Targeted in particular at Gerolamo Cardano (1501–1576), In astrologos is divided into five books, the first three of which examine the alleged influence of the heavens on the terrestrial world, on conception and the foetus, and on birth and delivery. Along the way degli Angeli ridicules the attribution of marvellous events or monstrous births to the stars, dismisses the distribution of the parts of the body under the twelve zodiacal signs as mere fable, and argues that the human mind and will are free. In the fourth book ‘astrology is attacked through its own tenets … De Angelis is indignant that astrologers predict concerning the pope and that Christians listen to them. Indeed, they can deduce nothing from the stars concerning future honors, prosperity and adversity, or life and death’ (Thorndike). In the fifth and final book, he cites various Church Fathers and notes dissensions among astrologers themselves. A second edition was published at Rome later the same year.

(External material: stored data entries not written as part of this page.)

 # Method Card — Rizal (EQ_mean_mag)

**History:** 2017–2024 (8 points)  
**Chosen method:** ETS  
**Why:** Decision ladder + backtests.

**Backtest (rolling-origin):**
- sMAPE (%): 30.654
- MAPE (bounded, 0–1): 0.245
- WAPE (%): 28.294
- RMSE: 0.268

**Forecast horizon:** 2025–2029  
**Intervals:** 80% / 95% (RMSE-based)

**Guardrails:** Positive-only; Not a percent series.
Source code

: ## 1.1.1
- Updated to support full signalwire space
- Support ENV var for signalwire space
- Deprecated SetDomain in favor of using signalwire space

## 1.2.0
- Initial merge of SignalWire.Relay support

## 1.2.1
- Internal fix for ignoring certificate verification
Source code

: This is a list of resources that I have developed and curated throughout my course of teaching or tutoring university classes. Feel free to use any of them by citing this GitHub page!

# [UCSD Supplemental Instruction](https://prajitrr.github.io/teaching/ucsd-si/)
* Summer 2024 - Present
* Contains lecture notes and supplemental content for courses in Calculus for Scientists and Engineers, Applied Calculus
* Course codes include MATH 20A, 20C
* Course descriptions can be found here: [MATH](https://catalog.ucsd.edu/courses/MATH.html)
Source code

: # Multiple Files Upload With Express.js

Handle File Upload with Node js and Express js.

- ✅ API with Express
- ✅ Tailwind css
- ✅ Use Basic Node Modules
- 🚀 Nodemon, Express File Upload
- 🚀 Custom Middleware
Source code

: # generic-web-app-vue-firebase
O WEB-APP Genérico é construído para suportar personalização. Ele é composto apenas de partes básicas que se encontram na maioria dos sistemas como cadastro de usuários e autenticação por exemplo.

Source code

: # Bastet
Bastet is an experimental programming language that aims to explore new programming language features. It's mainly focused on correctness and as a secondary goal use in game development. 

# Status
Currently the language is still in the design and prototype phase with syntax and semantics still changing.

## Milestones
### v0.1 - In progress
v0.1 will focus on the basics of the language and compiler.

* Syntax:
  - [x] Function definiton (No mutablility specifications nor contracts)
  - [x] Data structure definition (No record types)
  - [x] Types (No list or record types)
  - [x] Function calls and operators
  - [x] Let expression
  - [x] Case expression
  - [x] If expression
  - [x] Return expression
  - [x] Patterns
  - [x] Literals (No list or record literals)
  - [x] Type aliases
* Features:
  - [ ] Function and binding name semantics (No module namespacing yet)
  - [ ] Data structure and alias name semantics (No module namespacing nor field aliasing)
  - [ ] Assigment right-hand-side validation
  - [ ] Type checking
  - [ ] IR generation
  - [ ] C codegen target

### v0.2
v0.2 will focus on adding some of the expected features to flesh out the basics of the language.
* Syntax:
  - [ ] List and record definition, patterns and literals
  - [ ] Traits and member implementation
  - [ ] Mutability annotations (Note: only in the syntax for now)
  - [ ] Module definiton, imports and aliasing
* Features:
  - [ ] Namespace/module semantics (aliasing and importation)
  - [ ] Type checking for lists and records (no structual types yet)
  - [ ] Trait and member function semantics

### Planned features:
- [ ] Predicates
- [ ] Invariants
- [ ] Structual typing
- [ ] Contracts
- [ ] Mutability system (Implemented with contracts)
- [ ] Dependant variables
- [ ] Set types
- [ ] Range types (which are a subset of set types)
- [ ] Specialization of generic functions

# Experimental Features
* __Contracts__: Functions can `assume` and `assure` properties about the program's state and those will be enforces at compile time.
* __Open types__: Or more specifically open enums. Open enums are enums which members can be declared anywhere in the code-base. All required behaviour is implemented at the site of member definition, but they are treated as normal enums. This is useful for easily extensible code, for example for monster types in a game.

Provenance: Given to an unknown recipient by the printer and publisher Horace Cardon. A native of the Italian city of Lucca, Cardon moved to Lyons as a child with his father, a silk worker. He became a significant figure in both Lyonnais publishing and politics, and was ennobled by Henri IV. With the ink stamp of the ‘Christian, public and free library at Grenoble’ (trans.), with its motto ‘Pharmaca animae’ (medicine of the soul), founded in 1818 and operational until c. 1830.

Sommervogel I, 387; USTC 4022052; Wellcome I, 313. See Thorndike, A History of Magic and experimental Science VI, pp. 202–204.